Investing in gold: a perceived safety… but a strategy that needs nuance

Gold fascinates. A precious, timeless metal and a universal symbol of wealth, it has endured through the centuries as a safe haven. That’s why some investors say:
“I prefer to invest in gold — at least it doesn’t lose value.”

But behind that statement lies a myth that’s partly true and partly misleading. While gold can play a strategic role in a portfolio, it is neither infallible, nor always stable, nor risk-free. And most importantly, it does not replace a diversified investment strategy.

1. Gold produces nothing. It just sits there.

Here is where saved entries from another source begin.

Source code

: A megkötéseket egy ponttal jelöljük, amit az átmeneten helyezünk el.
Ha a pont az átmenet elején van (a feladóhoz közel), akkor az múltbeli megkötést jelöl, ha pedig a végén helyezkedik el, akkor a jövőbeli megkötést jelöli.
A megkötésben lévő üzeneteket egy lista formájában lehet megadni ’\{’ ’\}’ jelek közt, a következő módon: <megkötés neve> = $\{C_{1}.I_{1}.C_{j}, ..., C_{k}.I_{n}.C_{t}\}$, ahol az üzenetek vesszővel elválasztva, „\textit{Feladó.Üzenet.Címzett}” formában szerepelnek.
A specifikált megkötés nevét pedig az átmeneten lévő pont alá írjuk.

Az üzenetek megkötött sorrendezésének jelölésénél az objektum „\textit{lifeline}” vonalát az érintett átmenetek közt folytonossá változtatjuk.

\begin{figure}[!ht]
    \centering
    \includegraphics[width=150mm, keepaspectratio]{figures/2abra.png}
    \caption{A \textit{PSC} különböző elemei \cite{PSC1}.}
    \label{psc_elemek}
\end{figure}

Unlike stocks (which pay dividends) or bonds (which pay interest), gold generates no income. You must rely solely on its price appreciation to hope for a return.

The consequences

  • When gold stagnates — sometimes for several years — the investor earns nothing.
  • Taking inflation into account, the real value can even decrease despite a stable nominal price.

Example :

Between 1980 and 2005, the price of gold fell from $850 to… $440 USD per ounce.

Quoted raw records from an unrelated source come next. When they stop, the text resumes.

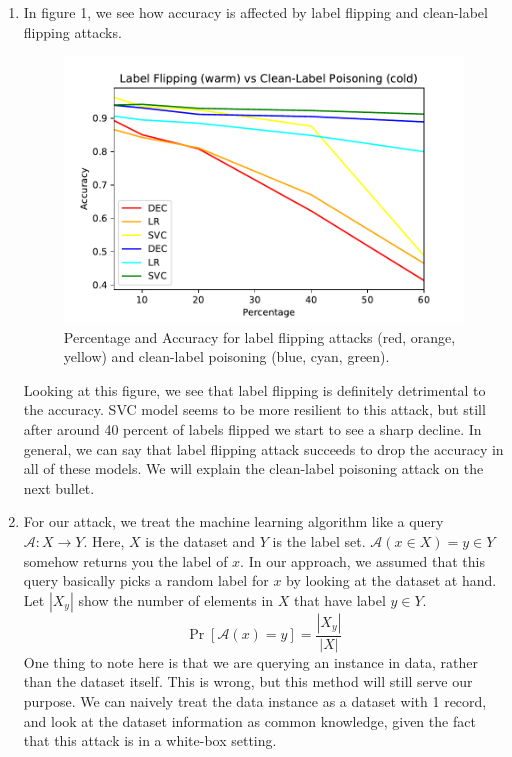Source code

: \documentclass[12pt,reqno]{amsart}
\newcommand{\advrs}[0]{\mathcal{A}}
\begin{document}
\begin{enumerate}[label=(\alph*)]
\item In figure 1, we see how accuracy is affected by label flipping and clean-label flipping attacks. 
\begin{figure}[ht]
 	\label{fig:lblflip}
 	\includegraphics[width=0.8\linewidth]{labelflip.pdf}
 	\caption{Percentage and Accuracy for label flipping attacks (red, orange, yellow) and clean-label poisoning (blue, cyan, green).}
\end{figure}
Looking at this figure, we see that label flipping is definitely detrimental to the accuracy. SVC model seems to be more resilient to this attack, but still after around 40 percent of labels flipped we start to see a sharp decline. In general, we can say that label flipping attack succeeds to drop the accuracy in all of these models. We will explain the clean-label poisoning attack on the next bullet.

\item For our attack, we treat the machine learning algorithm like a query $\advrs : X \to Y$. Here, $X$ is the dataset and $Y$ is the label set. $\advrs (x \in X) = y \in Y$ somehow returns you the label of $x$. In our approach, we assumed that this query basically picks a random label for $x$ by looking at the dataset at hand. Let $|X_y|$ show the number of elements in $X$ that have label $y \in Y$.
$$
\Pr[\advrs(x) = y] = \frac{|X_y|}{|X|}
$$
One thing to note here is that we are querying an instance in data, rather than the dataset itself. This is wrong, but this method will still serve our purpose. We can naively treat the data instance as a dataset with 1 record, and look at the dataset information as common knowledge, given the fact that this attack is in a white-box setting. 


\end{enumerate}
\end{document}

25 years of negative returns (with no dividends to offset them).

(Source : Bloomberg, Historical Gold Prices)

2. Gold can be very volatile

The image of a “stable” asset is misleading. In reality, gold is one of the most volatile assets in the short term.

Recent examples:

  • In 2011 : +29 %
  • In 2013 : –28 %
  • Between 2020 and 2021 : –8 %, and then +13 %
  • En 2024 : une envolée suivie de corrections
The fluctuations are significant, often driven by fear, interest rates, monetary policy, or speculation. It’s not a “quiet” asset — it’s an emotional one.

3. Gold sometimes protects against inflation… but not always

Gold is often presented as a hedge against inflation. But the data tells a more nuanced story.

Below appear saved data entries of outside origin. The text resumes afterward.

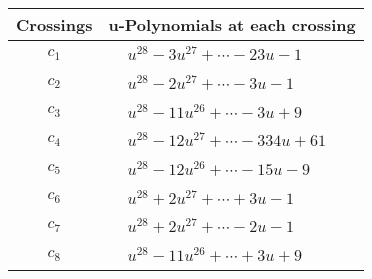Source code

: \documentclass[1p]{elsarticle_modified}
\theoremstyle{definition}
\begin{document}
\begin{tabular}{m{50pt}|m{274pt}}
Crossings & \hspace{64pt}u-Polynomials at each crossing \\
\hline $$\begin{aligned}c_{1}\end{aligned}$$&$\begin{aligned}
&u^{28}-3 u^{27}+\cdots-23 u-1
\end{aligned}$\\
\hline $$\begin{aligned}c_{2}\end{aligned}$$&$\begin{aligned}
&u^{28}-2 u^{27}+\cdots-3 u-1
\end{aligned}$\\
\hline $$\begin{aligned}c_{3}\end{aligned}$$&$\begin{aligned}
&u^{28}-11 u^{26}+\cdots-3 u+9
\end{aligned}$\\
\hline $$\begin{aligned}c_{4}\end{aligned}$$&$\begin{aligned}
&u^{28}-12 u^{27}+\cdots-334 u+61
\end{aligned}$\\
\hline $$\begin{aligned}c_{5}\end{aligned}$$&$\begin{aligned}
&u^{28}-12 u^{26}+\cdots-15 u-9
\end{aligned}$\\
\hline $$\begin{aligned}c_{6}\end{aligned}$$&$\begin{aligned}
&u^{28}+2 u^{27}+\cdots+3 u-1
\end{aligned}$\\
\hline $$\begin{aligned}c_{7}\end{aligned}$$&$\begin{aligned}
&u^{28}+2 u^{27}+\cdots-2 u-1
\end{aligned}$\\
\hline $$\begin{aligned}c_{8}\end{aligned}$$&$\begin{aligned}
&u^{28}-11 u^{26}+\cdots+3 u+9
\end{aligned}$\\

\end{tabular}
\end{document}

According to a 2021 study by the CFA Institute, gold provided good protection against inflation in the 1970s — but much less so since then.
  • In the 1980s, despite high inflation, gold collapsed.
  • Since 2000, it has risen… but in parallel with the stock markets.
  • Between 2021 and 2023, inflation rose sharply, but gold remained relatively stable.
Conclusion : Gold is not a guaranteed hedge against inflation. It can work in some contexts — but not all.

4. Gold can play a role… but not on its own

Gold can have a place in a diversified portfolio:
  • It can act as a diversifier when stock markets are down.
  • It can reduce volatility when included in small amounts (often between 5% and 10% of a portfolio).
  • It can reassure some investors in times of geopolitical uncertainty.
But it should never be the only strategy. A 100% gold portfolio is extremely risky, illiquid, unproductive, and difficult to optimize for taxes (no easy RRSP/TFSA options, storage fees, etc.).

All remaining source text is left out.